Thursday, April 20, 2006

Military's torqued, the CIA's torqued, Nation is too...

From Harper's.org :

The CIA “Wehrmacht”
Posted on Wednesday, April 19, 2006.
By Ken Silverstein.

With the war in Iraq an utter debacle and public opinion turned against the White House, anger within the armed forces towards Secretary of Defense Donald Rumsfeld and the Administration is growing, and the Pentagon is fighting back (see “Pentagon Memo Aims to Counter Rumsfeld Critics” in the April 16 New York Times). But what's been little noted thus far is what looks to be a similar revolt brewing at the CIA.

An ex-senior agency officer who keeps in contact with his former peers told me that there is a “a big swing” in anti-Bush sentiment at Langley. “I've been stunned by what I'm hearing,” he said. “There are people who fear that indictments and subpoenas could be coming down, and they don't want to get caught up in it.”

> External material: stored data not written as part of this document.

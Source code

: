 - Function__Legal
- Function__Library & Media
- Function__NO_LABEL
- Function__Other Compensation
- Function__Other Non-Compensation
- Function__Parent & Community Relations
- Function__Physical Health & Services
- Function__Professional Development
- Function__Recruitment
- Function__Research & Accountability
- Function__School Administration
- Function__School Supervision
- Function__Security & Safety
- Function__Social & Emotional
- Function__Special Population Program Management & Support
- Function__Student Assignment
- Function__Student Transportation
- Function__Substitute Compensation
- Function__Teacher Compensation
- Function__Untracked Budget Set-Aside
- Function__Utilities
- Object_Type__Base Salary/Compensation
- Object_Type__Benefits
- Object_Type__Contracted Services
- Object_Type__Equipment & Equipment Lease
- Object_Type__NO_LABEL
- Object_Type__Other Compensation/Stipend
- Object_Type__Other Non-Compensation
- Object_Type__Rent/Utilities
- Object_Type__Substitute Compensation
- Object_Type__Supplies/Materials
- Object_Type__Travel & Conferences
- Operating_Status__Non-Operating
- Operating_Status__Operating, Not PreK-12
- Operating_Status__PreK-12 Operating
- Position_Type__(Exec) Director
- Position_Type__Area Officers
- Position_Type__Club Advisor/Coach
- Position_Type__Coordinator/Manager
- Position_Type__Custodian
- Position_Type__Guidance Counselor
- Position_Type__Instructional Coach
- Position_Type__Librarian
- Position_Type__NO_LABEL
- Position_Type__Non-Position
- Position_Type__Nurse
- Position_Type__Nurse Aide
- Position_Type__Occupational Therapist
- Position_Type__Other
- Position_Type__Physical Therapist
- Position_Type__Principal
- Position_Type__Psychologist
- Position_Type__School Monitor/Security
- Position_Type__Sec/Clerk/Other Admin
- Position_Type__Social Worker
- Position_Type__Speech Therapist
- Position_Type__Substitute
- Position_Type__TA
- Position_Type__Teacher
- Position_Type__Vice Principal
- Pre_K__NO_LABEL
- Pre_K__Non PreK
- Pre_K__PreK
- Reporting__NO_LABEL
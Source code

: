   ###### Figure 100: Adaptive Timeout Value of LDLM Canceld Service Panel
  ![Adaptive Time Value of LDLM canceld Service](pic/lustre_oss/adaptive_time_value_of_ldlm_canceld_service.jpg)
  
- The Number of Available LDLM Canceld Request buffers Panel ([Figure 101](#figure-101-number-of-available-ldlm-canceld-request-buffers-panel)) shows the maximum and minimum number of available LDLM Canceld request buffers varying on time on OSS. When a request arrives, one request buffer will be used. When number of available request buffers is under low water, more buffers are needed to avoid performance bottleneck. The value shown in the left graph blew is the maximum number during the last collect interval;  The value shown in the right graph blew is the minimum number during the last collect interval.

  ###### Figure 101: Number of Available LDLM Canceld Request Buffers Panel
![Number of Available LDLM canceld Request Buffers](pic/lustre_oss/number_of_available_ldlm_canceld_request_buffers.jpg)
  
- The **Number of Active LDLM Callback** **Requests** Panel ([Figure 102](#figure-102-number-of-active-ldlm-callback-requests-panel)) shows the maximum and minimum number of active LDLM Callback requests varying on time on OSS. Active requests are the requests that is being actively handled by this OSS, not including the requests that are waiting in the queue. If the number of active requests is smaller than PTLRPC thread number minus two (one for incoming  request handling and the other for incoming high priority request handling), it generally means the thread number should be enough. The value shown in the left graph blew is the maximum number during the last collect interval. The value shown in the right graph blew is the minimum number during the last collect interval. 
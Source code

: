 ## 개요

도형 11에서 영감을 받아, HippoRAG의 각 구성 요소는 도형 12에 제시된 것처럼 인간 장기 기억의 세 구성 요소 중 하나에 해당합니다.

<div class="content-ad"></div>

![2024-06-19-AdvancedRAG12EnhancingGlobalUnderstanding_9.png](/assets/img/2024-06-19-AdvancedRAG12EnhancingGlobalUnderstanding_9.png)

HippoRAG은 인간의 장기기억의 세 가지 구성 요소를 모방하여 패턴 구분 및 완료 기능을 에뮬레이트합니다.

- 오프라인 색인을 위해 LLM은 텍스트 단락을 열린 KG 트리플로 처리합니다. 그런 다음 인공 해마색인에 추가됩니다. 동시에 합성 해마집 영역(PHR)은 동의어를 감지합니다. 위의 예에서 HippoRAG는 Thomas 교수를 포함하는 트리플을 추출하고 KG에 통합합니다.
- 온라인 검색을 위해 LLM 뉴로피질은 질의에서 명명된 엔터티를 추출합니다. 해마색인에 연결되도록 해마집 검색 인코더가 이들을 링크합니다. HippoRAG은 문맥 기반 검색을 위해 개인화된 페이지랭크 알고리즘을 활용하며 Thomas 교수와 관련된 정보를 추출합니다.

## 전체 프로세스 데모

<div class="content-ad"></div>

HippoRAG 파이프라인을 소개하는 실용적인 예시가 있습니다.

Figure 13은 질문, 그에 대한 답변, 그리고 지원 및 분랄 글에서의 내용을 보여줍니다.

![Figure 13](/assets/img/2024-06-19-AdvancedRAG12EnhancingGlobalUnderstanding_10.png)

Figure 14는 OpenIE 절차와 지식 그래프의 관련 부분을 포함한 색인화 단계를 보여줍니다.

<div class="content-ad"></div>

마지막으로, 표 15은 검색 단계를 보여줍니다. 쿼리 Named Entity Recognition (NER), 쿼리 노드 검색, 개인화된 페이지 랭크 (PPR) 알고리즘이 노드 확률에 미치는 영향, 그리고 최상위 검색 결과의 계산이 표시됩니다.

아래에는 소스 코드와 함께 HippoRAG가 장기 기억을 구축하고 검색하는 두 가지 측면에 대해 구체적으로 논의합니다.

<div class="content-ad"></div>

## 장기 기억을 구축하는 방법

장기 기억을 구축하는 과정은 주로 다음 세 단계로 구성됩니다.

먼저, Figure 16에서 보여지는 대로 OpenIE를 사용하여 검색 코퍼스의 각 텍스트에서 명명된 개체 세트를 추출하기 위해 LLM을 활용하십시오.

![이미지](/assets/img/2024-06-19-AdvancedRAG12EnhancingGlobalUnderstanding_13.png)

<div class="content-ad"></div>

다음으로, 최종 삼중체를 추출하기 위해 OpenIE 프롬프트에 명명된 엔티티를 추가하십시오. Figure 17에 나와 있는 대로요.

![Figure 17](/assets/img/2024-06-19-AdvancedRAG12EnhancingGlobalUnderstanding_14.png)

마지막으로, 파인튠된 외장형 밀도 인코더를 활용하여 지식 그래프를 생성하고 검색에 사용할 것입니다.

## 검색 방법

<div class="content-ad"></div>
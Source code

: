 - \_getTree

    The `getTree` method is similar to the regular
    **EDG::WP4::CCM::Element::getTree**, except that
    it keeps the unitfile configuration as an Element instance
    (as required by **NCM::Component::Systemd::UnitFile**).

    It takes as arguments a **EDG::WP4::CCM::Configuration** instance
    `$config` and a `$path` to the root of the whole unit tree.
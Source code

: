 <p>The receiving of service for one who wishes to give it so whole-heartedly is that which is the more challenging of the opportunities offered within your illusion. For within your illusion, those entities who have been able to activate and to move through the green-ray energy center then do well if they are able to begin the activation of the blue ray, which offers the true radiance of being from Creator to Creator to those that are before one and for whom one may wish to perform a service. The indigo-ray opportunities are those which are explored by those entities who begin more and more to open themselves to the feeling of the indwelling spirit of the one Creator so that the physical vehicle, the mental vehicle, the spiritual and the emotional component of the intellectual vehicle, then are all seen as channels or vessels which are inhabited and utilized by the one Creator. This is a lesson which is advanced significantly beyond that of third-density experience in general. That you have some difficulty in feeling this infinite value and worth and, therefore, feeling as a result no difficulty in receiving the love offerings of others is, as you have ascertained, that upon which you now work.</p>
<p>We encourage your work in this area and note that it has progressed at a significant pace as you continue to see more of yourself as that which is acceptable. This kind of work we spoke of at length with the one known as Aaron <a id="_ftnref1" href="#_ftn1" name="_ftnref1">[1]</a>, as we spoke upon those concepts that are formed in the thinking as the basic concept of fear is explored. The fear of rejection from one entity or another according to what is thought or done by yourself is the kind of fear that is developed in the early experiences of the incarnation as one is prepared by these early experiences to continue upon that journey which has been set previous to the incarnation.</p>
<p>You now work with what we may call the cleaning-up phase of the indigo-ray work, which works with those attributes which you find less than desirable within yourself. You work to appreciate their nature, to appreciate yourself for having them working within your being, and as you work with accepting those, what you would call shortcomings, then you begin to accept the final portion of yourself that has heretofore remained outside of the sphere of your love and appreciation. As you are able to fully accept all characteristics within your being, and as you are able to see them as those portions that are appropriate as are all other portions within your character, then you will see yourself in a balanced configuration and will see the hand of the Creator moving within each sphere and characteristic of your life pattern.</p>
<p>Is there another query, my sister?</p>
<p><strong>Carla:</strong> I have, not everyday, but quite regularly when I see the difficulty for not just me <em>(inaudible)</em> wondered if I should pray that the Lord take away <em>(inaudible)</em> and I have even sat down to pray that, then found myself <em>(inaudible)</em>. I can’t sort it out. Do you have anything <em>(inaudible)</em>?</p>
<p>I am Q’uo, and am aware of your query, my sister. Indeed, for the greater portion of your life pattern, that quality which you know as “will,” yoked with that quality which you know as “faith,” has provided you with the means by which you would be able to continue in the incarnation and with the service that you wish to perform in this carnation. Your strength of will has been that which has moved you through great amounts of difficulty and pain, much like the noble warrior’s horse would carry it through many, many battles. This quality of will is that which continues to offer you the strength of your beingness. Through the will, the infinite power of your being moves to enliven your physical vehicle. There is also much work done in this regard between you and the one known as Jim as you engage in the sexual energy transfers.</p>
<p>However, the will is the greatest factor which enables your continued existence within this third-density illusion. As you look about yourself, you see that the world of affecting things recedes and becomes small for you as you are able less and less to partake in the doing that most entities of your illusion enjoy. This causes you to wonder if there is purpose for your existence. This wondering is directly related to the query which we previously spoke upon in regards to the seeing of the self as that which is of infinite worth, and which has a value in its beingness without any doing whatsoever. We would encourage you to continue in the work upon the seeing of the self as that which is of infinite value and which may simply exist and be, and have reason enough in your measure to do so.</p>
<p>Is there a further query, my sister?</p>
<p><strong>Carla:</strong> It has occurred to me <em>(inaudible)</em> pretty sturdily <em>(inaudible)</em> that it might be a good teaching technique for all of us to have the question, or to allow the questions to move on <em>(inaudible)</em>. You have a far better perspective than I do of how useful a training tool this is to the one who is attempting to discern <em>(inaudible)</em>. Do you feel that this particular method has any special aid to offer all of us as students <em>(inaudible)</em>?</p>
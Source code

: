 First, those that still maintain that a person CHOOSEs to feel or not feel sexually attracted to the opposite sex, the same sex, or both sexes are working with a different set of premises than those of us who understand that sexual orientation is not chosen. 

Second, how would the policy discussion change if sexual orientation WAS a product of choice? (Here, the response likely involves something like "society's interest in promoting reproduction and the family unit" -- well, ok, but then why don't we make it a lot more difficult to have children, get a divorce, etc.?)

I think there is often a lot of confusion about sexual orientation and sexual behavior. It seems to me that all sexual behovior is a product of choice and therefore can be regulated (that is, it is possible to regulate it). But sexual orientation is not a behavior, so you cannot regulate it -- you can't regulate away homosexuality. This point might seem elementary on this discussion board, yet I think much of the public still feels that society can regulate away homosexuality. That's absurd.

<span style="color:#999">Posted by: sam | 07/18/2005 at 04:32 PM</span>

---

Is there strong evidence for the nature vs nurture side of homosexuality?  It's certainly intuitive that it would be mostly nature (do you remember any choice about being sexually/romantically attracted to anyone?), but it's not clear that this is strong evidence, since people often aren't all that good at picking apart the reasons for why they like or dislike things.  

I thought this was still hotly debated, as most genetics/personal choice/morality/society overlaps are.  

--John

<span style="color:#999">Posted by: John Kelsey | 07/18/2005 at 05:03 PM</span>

This former senior officer said there “seems to be a quiet conspiracy by rational people” at the agency to avoid involvement in some of the particularly nasty tactics being employed by the administration, especially “renditions”—the practice whereby the CIA sends terrorist suspects abroad to be questioned in Egypt, Syria, Uzbekistan, and other nations where the regimes are not squeamish about torturing detainees.

My source, hardly a softie on the topic of terrorism, said of the split at the CIA: “There's an SS group within the agency that's willing to do anything and there's a Wehrmacht group that is saying, 'I'm not gonna touch this stuff'.”

Scott Horton, a human rights activist who has become a principal spokesman for the New York City Bar Association in evaluating the Bush Administration's tactics, said that he's also hearing stories of growing dissent at the CIA. “When the shit hits the fan,” he explained, “the administration scapegoats lower-level people. It doesn't do a lot in terms of inspiring confidence.”

The expanding revolt against Rumsfeld is nothing new. I received a note way back on June 22, 2004 from a source at the Naval War College that put the situation in sharp perspective:

From my vantage point...cracks definitely have developed in the Administration's relationship with the Armed Forces. Most recently, several active duty senior commanders who spoke on the record at the “Current Strategy Forum” that ended here last week were critical to a point that walked a fine constitutional line of disloyalty to the political leadership. It was clear that many of the officers in the audience agreed with them and admired them for telling it like it is...[W]hat I think is going on here is serious concern among officers to protect the integrity of the institution. After unquestionably following policy, as we would expect, the increasing strains on the military plus the devolution in Iraq seem to have retrieved a collective wisdom from the shadow of Vietnam.

Other signs of serious military anger toward the administration were apparent by the spring of 2004 when a group of very senior officers from the Judge Advocate General's Corps, the legal arm of the U.S. armed forces, were so upset about the administration's loosening of rules against torture that they complained in private to Horton, who was then a committee chair at the New York City Bar Association. Horton and the Bar subsequently prepared a groundbreaking report on U.S. interrogation tactics, “Human Rights Standards Applicable to the United States' Interrogation of Detainees,” which challenged the Pentagon's actions. Horton and the Bar also were involved in publishing the “torture memoranda” and used them to disprove Rumsfeld's claims that the abuses at Abu Ghraib resulted from a few low-ranking “bad apples” (to use the administration's phrase).

Today's “Wehrmacht” officers at the CIA are right to be worried about subpoenas: a legal analysis prepared by a senior FBI attorney in 2002 deemed that renditions to countries that torture detainees were illegal. The attorney concluded that such actions were designed to circumvent American laws against torture and that anyone even discussing such a plan could be found criminally liable. If the political winds shift, some “bad apples” in the CIA could find themselves indicted for torture.

Wrap...

3 comments:

SheaNC said...

Things are getting awfully complicated with these guys... it's pandemonium, they don't know which way to turn! But you know, it's good to know that there is a line some of them won't cross.

Watch 'n Wait said...

Sheanc...Really good, I agree. I know a few of these guys, and the ones I know feel they work for the nation and aren't about to do the wrong things. Much like the military's duty, honor, country attitude. I know a couple who quit because what they were asked to do, they didn't consider to be any kind of an honorable service. Good for them, I say. Without them, heaven only knows the shape we'd be in...though if BushCo is allowed to continue much longer, we'll find out.

SheaNC said...

"I know a couple who quit because what they were asked to do" - that would make a great post, too! The things they could tell us... wow.